■ Task statement ■
The entries below hold a line with "بعد تحديد الخيارات،" and a line with "الآن بعد أن". Return those lines and all that lie between them, exactly and only.
-.-.-
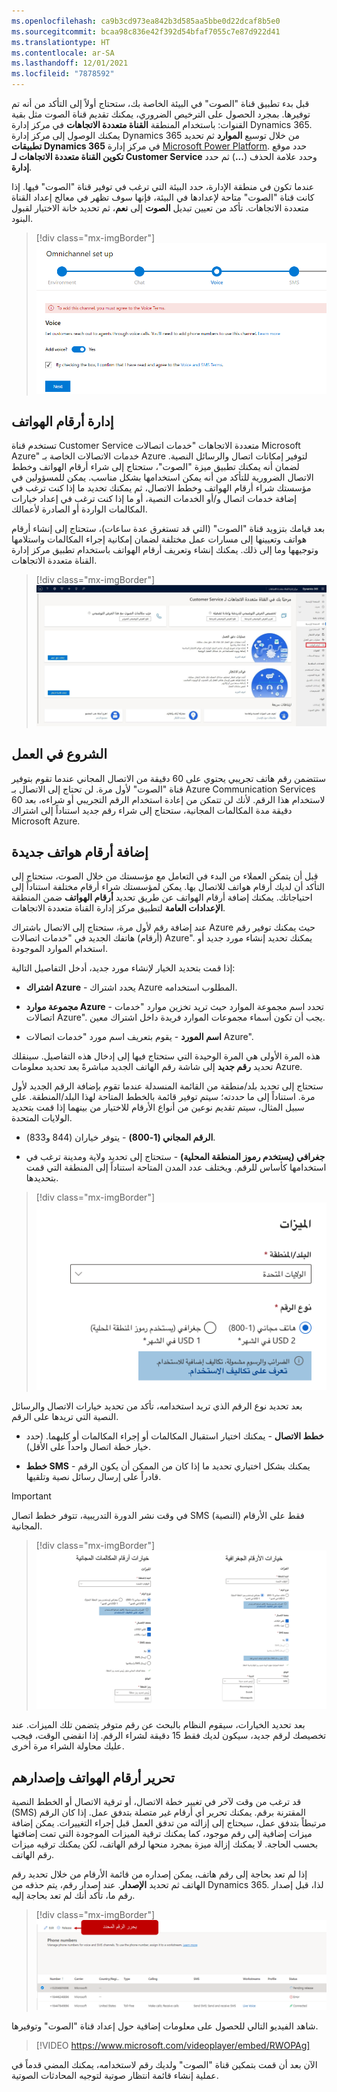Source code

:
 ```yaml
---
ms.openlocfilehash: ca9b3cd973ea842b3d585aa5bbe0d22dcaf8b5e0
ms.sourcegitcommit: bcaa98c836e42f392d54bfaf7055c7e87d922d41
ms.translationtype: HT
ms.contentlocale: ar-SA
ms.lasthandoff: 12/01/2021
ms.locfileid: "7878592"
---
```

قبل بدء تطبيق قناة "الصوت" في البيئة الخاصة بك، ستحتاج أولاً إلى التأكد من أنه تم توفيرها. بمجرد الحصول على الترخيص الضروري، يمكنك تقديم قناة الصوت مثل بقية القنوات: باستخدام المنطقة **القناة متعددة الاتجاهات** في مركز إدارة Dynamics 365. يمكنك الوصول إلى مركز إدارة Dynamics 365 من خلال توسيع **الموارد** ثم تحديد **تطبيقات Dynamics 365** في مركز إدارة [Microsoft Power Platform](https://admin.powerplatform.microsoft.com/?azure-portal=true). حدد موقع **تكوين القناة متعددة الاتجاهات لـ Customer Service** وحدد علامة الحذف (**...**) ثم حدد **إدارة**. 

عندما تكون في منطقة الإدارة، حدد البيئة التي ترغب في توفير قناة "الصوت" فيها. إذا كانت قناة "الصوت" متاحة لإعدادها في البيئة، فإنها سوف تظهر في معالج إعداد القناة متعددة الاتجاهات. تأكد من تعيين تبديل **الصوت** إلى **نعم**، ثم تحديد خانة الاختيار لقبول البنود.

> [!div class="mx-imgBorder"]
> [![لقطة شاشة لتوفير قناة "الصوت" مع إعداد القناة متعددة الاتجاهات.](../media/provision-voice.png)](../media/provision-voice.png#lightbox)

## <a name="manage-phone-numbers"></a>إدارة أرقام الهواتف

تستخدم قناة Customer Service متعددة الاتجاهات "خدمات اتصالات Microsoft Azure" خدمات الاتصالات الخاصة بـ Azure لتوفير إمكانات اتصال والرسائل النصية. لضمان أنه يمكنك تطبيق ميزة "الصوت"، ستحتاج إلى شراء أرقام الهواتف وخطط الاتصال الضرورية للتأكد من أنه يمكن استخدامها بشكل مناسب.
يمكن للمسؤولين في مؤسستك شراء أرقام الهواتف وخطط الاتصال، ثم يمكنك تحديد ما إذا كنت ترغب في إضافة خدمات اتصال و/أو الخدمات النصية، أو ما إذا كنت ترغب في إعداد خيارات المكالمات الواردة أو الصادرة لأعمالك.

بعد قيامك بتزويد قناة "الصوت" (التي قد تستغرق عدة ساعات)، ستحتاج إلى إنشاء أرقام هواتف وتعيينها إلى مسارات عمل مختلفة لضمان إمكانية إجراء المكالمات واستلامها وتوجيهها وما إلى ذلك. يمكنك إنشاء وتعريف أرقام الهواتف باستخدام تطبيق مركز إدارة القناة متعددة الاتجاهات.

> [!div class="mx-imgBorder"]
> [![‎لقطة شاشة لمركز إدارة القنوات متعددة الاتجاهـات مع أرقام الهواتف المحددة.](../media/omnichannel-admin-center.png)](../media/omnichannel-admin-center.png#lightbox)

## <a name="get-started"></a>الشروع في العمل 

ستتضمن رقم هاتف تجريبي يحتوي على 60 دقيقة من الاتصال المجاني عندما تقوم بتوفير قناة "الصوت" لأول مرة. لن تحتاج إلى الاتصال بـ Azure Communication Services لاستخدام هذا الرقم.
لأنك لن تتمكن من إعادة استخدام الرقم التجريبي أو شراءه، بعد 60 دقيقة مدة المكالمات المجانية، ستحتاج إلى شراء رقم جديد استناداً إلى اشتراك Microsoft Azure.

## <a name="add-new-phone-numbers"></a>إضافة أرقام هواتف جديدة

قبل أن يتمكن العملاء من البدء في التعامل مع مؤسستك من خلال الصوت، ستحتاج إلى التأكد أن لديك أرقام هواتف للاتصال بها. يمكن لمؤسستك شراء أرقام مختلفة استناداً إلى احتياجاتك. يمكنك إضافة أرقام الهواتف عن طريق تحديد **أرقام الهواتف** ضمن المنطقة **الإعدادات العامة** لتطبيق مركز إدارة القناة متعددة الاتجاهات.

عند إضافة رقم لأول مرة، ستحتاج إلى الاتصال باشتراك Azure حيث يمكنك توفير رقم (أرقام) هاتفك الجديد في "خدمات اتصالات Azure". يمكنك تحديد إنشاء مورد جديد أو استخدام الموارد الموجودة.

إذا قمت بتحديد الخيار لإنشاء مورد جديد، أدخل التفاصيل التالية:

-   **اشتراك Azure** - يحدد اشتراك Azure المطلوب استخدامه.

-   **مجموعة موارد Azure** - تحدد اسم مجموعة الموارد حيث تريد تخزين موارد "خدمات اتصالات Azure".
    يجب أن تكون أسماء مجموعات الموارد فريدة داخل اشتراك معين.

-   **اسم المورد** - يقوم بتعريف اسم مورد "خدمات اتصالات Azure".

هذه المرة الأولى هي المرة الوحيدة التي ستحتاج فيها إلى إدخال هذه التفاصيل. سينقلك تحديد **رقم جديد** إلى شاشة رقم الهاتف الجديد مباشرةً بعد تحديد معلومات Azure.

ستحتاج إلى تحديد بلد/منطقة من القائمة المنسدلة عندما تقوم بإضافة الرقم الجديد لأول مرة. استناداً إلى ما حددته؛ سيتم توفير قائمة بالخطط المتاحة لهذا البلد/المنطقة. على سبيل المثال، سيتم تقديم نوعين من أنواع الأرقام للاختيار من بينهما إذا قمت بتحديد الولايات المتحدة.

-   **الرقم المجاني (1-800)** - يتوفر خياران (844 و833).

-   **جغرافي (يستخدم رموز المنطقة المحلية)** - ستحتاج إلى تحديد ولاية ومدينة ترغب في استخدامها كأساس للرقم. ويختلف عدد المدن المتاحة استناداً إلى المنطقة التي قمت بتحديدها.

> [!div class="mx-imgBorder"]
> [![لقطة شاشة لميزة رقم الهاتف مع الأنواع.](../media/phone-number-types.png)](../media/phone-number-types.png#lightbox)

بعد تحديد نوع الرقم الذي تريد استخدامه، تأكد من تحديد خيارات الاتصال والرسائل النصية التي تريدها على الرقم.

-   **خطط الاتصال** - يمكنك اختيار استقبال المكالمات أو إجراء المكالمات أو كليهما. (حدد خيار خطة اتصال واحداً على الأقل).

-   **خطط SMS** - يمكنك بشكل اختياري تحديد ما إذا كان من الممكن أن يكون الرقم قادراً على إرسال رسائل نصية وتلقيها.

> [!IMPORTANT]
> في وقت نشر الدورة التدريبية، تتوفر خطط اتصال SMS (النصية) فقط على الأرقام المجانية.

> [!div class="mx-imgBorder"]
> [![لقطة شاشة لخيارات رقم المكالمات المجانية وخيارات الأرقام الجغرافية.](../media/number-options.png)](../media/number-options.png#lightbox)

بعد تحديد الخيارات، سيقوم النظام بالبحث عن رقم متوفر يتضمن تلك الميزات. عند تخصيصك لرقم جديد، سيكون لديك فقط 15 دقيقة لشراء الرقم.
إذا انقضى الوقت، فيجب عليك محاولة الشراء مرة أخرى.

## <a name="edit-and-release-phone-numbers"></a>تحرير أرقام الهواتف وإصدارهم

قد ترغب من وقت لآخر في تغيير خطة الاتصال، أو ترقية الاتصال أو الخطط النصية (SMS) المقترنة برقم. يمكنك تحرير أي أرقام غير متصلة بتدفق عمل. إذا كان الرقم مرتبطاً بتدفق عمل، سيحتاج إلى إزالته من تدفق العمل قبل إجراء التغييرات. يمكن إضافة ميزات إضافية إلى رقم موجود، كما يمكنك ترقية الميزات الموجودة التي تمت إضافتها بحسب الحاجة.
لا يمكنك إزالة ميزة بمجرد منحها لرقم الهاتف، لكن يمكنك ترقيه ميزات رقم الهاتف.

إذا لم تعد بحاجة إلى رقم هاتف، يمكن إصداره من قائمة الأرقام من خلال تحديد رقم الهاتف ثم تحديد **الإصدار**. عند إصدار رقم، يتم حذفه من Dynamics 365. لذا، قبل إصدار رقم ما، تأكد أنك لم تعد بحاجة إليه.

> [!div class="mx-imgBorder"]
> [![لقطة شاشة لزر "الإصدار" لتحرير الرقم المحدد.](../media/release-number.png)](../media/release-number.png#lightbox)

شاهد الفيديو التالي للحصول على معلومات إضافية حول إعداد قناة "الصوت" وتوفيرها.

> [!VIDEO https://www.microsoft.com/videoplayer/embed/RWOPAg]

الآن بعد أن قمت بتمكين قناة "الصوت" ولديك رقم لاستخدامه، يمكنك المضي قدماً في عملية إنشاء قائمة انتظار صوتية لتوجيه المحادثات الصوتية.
-.-.-
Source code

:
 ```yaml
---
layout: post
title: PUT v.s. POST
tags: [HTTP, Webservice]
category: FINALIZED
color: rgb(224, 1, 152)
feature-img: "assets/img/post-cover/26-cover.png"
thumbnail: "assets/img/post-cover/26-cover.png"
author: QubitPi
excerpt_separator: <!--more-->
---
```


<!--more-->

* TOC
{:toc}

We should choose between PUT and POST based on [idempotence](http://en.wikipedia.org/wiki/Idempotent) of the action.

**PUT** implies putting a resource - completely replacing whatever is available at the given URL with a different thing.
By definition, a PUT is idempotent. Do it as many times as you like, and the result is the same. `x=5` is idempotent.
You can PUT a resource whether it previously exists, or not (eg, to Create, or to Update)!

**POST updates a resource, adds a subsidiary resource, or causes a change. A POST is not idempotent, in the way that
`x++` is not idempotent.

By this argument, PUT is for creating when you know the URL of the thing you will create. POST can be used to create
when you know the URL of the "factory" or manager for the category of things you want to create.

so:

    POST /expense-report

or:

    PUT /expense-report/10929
-.-.-
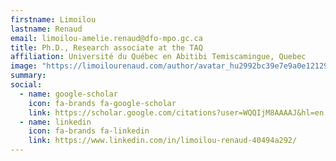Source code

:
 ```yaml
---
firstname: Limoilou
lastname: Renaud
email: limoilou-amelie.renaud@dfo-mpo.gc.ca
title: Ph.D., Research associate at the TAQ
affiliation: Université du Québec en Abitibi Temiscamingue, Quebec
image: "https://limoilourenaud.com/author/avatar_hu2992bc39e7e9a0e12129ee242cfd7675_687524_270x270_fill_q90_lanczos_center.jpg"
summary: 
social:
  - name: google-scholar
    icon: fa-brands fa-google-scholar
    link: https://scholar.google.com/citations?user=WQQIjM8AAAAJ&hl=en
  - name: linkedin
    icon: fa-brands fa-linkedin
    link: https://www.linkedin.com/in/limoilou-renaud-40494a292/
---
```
-.-.-
■ Result for this exercise ■
بعد تحديد الخيارات، سيقوم النظام بالبحث عن رقم متوفر يتضمن تلك الميزات. عند تخصيصك لرقم جديد، سيكون لديك فقط 15 دقيقة لشراء الرقم.
إذا انقضى الوقت، فيجب عليك محاولة الشراء مرة أخرى.

## <a name="edit-and-release-phone-numbers"></a>تحرير أرقام الهواتف وإصدارهم

قد ترغب من وقت لآخر في تغيير خطة الاتصال، أو ترقية الاتصال أو الخطط النصية (SMS) المقترنة برقم. يمكنك تحرير أي أرقام غير متصلة بتدفق عمل. إذا كان الرقم مرتبطاً بتدفق عمل، سيحتاج إلى إزالته من تدفق العمل قبل إجراء التغييرات. يمكن إضافة ميزات إضافية إلى رقم موجود، كما يمكنك ترقية الميزات الموجودة التي تمت إضافتها بحسب الحاجة.
لا يمكنك إزالة ميزة بمجرد منحها لرقم الهاتف، لكن يمكنك ترقيه ميزات رقم الهاتف.

إذا لم تعد بحاجة إلى رقم هاتف، يمكن إصداره من قائمة الأرقام من خلال تحديد رقم الهاتف ثم تحديد **الإصدار**. عند إصدار رقم، يتم حذفه من Dynamics 365. لذا، قبل إصدار رقم ما، تأكد أنك لم تعد بحاجة إليه.

> [!div class="mx-imgBorder"]
> [![لقطة شاشة لزر "الإصدار" لتحرير الرقم المحدد.](../media/release-number.png)](../media/release-number.png#lightbox)

شاهد الفيديو التالي للحصول على معلومات إضافية حول إعداد قناة "الصوت" وتوفيرها.

> [!VIDEO https://www.microsoft.com/videoplayer/embed/RWOPAg]

الآن بعد أن قمت بتمكين قناة "الصوت" ولديك رقم لاستخدامه، يمكنك المضي قدماً في عملية إنشاء قائمة انتظار صوتية لتوجيه المحادثات الصوتية.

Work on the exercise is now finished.